ACTION ITEM: Take every line from the data that has the word "endpoint" in it.

[[ PROVIDED INFORMATION, beginning ]]

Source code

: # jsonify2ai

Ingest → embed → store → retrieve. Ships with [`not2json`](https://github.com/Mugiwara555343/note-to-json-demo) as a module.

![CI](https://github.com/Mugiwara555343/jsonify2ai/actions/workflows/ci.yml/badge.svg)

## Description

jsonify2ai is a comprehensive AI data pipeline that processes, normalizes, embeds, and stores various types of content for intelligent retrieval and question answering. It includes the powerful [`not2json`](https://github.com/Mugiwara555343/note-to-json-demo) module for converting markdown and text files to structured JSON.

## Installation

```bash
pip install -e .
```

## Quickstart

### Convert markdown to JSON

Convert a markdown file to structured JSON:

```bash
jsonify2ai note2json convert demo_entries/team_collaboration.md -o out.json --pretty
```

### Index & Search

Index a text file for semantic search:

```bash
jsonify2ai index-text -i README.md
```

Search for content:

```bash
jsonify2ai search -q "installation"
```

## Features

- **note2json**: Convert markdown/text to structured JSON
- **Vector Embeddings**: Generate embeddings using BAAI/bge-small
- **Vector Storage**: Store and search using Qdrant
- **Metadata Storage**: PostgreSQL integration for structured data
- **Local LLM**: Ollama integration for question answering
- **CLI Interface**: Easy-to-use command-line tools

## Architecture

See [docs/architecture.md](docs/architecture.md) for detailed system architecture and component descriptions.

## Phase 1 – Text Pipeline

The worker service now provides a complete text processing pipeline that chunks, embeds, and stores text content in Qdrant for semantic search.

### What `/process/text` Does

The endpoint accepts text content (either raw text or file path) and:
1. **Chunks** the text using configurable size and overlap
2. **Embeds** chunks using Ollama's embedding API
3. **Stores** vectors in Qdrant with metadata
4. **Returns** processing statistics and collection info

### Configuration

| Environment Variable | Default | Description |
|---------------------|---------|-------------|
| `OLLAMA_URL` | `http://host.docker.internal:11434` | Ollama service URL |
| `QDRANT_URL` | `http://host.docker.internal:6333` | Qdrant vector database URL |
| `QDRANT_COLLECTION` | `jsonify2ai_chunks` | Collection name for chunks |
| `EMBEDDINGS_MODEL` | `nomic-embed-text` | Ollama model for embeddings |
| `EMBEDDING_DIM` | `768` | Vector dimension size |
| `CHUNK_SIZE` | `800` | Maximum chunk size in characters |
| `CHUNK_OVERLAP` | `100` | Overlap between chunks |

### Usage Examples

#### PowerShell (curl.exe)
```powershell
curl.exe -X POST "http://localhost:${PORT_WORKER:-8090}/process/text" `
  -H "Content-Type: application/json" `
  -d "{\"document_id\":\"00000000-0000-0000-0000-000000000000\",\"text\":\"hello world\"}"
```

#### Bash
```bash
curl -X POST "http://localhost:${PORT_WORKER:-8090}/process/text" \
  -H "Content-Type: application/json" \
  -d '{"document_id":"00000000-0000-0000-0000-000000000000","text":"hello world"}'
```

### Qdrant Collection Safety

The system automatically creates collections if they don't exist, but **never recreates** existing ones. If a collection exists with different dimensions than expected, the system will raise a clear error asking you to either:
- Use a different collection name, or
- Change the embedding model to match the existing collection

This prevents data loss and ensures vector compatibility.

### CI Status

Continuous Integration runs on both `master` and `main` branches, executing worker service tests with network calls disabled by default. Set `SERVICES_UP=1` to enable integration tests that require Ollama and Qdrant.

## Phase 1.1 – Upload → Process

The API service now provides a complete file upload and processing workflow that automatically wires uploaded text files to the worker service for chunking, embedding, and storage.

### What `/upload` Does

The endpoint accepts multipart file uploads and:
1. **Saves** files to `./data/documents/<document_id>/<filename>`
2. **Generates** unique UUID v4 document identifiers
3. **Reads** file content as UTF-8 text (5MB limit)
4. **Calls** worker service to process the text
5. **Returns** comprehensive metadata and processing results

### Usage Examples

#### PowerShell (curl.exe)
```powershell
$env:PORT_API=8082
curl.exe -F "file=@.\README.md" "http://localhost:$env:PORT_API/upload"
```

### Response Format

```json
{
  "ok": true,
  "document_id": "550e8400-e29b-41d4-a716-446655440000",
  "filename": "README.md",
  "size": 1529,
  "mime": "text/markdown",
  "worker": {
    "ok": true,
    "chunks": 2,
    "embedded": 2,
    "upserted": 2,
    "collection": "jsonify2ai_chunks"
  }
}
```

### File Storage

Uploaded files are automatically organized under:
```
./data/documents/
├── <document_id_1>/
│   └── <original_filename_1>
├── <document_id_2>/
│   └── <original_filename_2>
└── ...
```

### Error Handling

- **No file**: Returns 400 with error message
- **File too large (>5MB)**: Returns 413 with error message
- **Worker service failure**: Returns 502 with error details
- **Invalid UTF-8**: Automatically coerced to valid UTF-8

[[ PROVIDED INFORMATION, end ]]

OUTPUT FOR THIS TASK:
The endpoint accepts text content (either raw text or file path) and:
The endpoint accepts multipart file uploads and:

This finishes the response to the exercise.